Cereja 🍒
Cereja was written only with the Standard Python Library, and it was a great way to improve knowledge in the Language
also to avoid the rewriting of code.
Getting Started DEV
Don't be shy \0/ ... Clone the repository and submit a function or module you made or use some function you liked.
See CONTRIBUTING 💻
Setup
Install
pip install --user cereja
or for all users
pip install cereja
Cereja Example usage
See some of the Cereja tools
To access the Cereja's tools you need to import it import cereja as cj
.
Create new files
import cereja as cj
file_json = cj.FileIO.create('./json_new_file.json', data={'k': 'v', 'k2': 'v2'})

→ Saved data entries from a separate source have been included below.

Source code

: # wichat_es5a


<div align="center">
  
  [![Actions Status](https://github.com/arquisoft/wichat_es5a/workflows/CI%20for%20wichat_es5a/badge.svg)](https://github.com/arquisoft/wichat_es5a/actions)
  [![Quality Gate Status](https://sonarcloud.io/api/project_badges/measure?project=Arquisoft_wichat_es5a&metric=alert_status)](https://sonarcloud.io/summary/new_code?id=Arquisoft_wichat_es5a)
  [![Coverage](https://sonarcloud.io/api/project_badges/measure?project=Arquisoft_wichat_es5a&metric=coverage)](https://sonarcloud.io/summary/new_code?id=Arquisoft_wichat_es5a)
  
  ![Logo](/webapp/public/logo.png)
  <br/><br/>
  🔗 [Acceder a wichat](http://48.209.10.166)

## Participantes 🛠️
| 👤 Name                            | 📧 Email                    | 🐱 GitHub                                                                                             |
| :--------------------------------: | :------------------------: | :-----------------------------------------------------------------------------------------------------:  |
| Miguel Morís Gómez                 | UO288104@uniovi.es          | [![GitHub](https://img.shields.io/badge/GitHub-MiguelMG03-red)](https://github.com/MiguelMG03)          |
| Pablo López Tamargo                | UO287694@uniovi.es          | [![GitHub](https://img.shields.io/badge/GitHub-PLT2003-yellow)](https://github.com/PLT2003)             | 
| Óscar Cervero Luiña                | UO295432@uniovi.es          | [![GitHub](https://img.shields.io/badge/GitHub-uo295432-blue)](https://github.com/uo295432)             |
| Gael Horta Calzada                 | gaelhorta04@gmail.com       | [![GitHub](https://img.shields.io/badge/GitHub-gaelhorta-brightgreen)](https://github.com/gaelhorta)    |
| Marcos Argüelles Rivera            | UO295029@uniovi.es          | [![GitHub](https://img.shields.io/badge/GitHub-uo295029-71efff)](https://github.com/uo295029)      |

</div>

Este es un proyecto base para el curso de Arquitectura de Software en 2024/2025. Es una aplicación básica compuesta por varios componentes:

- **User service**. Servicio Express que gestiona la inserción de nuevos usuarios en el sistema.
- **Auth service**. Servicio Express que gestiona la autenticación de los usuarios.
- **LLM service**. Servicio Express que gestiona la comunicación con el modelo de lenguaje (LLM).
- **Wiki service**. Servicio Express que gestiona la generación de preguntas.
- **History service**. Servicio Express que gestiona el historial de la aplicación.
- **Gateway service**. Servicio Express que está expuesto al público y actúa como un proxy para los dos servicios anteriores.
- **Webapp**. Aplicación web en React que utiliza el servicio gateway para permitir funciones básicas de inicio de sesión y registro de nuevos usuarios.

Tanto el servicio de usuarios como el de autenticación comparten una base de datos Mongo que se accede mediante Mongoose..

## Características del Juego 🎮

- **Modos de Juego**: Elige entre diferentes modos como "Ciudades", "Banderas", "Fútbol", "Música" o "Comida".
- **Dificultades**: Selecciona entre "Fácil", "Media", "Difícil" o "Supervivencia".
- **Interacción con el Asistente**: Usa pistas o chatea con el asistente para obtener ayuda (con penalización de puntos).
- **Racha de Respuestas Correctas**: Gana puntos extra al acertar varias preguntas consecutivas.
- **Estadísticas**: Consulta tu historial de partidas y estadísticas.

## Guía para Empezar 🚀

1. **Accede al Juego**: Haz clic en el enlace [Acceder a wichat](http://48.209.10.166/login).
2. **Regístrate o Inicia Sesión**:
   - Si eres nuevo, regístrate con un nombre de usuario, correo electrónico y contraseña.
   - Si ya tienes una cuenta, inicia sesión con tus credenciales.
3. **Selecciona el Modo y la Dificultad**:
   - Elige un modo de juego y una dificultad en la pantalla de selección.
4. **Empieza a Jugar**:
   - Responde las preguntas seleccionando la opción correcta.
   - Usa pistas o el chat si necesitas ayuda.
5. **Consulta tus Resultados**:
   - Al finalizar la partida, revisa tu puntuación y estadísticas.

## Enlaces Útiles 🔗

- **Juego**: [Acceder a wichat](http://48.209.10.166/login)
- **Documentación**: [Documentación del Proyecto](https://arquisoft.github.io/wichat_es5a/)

file_txt = cj.FileIO.create('./txt_new_file.txt', ['line1', 'line2', 'line3'])
file_json.save()
file_txt.save()
print(file_json.exists)
print(file_txt.exists)
print(cj.can_do(file_txt))
print(cj.can_do(file_json))
Load and edit files
import cereja as cj
file_json = cj.FileIO.load('./json_new_file.json')
print(file_json.data)
file_json.add(key='new_key', value='value')
print(file_json.data)
file_txt = cj.FileIO.load('./txt_new_file.txt')
print(file_txt.data)
file_txt.add('line4')
print(file_txt.data)
file_txt.save(exist_ok=True)
file_json.save(exist_ok=True)
📍 Path
import cereja as cj
file_path = cj.Path('/my/path/file.ext')
print(cj.can_do(file_path))
🆗 HTTP Requests
import cereja as cj
url = 'localhost:8000/example'
headers = {'Authorization': 'TOKEN'}
data = {'q': 'test'}
response = cj.request.post(url, data=data, headers=headers)
if response.code == 200:
data = response.data
import cereja as cj
import time
my_iterable = ['Cereja', 'is', 'very', 'easy']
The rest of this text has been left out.